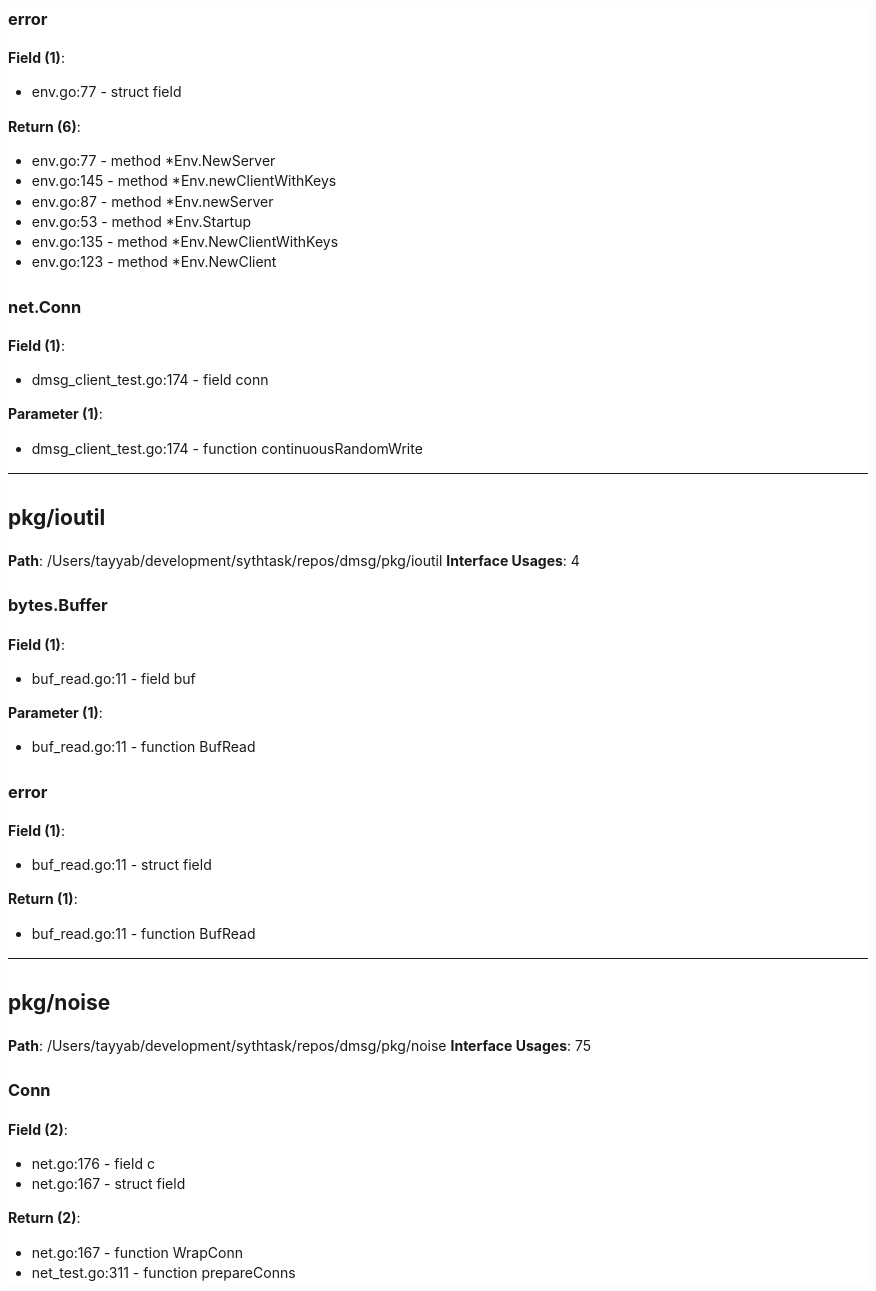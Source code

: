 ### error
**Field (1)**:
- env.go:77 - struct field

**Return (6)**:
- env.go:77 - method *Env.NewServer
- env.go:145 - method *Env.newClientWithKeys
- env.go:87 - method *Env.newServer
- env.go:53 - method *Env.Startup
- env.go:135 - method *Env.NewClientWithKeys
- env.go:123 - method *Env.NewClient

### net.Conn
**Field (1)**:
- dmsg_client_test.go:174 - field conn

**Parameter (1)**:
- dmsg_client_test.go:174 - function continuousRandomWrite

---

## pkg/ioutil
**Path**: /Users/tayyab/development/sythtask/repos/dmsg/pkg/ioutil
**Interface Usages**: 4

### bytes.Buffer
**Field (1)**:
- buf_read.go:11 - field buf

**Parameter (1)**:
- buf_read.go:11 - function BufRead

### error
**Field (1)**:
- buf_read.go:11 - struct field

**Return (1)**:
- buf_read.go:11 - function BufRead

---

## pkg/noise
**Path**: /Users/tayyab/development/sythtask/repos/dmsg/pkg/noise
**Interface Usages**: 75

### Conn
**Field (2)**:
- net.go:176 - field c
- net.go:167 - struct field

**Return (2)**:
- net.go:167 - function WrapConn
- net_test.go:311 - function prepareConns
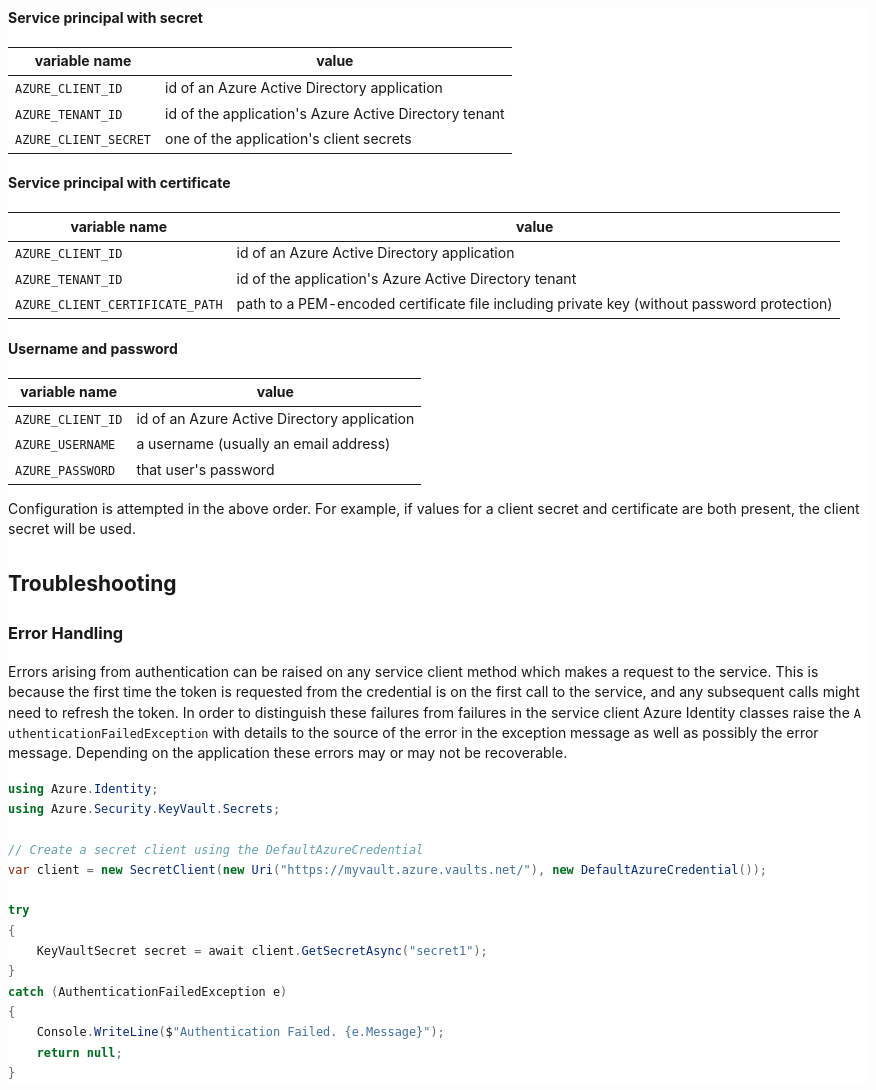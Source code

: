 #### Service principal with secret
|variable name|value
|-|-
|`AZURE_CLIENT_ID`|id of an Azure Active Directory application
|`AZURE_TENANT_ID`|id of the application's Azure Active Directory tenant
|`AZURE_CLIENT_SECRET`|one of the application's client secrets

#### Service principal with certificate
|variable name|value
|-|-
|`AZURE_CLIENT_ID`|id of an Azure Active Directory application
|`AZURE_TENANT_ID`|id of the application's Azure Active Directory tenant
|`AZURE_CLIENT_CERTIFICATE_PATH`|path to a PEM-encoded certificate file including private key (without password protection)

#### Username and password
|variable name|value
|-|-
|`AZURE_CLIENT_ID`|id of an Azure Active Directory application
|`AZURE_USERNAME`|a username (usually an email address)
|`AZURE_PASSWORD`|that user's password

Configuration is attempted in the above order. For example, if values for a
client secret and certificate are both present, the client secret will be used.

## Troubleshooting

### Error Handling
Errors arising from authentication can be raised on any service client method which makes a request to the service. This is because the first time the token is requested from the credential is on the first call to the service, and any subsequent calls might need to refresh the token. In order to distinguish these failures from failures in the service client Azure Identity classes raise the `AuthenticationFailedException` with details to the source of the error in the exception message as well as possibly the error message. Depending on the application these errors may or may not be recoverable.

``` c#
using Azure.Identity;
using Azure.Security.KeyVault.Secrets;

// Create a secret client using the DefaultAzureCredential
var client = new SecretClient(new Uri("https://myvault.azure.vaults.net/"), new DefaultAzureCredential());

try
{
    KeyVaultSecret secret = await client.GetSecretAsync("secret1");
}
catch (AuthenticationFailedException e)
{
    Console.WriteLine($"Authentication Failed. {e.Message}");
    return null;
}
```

— Task prompt —
Exactly as they appear above, write out all the entries, without pictures.

— Reply to the exercise —
Source code

: ### error
**Field (1)**:
- env.go:77 - struct field

**Return (6)**:
- env.go:77 - method *Env.NewServer
- env.go:145 - method *Env.newClientWithKeys
- env.go:87 - method *Env.newServer
- env.go:53 - method *Env.Startup
- env.go:135 - method *Env.NewClientWithKeys
- env.go:123 - method *Env.NewClient

### net.Conn
**Field (1)**:
- dmsg_client_test.go:174 - field conn

**Parameter (1)**:
- dmsg_client_test.go:174 - function continuousRandomWrite

---

## pkg/ioutil
**Path**: /Users/tayyab/development/sythtask/repos/dmsg/pkg/ioutil
**Interface Usages**: 4

### bytes.Buffer
**Field (1)**:
- buf_read.go:11 - field buf

**Parameter (1)**:
- buf_read.go:11 - function BufRead

### error
**Field (1)**:
- buf_read.go:11 - struct field

**Return (1)**:
- buf_read.go:11 - function BufRead

---

## pkg/noise
**Path**: /Users/tayyab/development/sythtask/repos/dmsg/pkg/noise
**Interface Usages**: 75

### Conn
**Field (2)**:
- net.go:176 - field c
- net.go:167 - struct field

**Return (2)**:
- net.go:167 - function WrapConn
- net_test.go:311 - function prepareConns
Source code

: #### Service principal with secret
|variable name|value
|-|-
|`AZURE_CLIENT_ID`|id of an Azure Active Directory application
|`AZURE_TENANT_ID`|id of the application's Azure Active Directory tenant
|`AZURE_CLIENT_SECRET`|one of the application's client secrets

#### Service principal with certificate
|variable name|value
|-|-
|`AZURE_CLIENT_ID`|id of an Azure Active Directory application
|`AZURE_TENANT_ID`|id of the application's Azure Active Directory tenant
|`AZURE_CLIENT_CERTIFICATE_PATH`|path to a PEM-encoded certificate file including private key (without password protection)

#### Username and password
|variable name|value
|-|-
|`AZURE_CLIENT_ID`|id of an Azure Active Directory application
|`AZURE_USERNAME`|a username (usually an email address)
|`AZURE_PASSWORD`|that user's password

Configuration is attempted in the above order. For example, if values for a
client secret and certificate are both present, the client secret will be used.

## Troubleshooting

### Error Handling
Errors arising from authentication can be raised on any service client method which makes a request to the service. This is because the first time the token is requested from the credential is on the first call to the service, and any subsequent calls might need to refresh the token. In order to distinguish these failures from failures in the service client Azure Identity classes raise the `AuthenticationFailedException` with details to the source of the error in the exception message as well as possibly the error message. Depending on the application these errors may or may not be recoverable.

``` c#
using Azure.Identity;
using Azure.Security.KeyVault.Secrets;

// Create a secret client using the DefaultAzureCredential
var client = new SecretClient(new Uri("https://myvault.azure.vaults.net/"), new DefaultAzureCredential());

try
{
    KeyVaultSecret secret = await client.GetSecretAsync("secret1");
}
catch (AuthenticationFailedException e)
{
    Console.WriteLine($"Authentication Failed. {e.Message}");
    return null;
}
```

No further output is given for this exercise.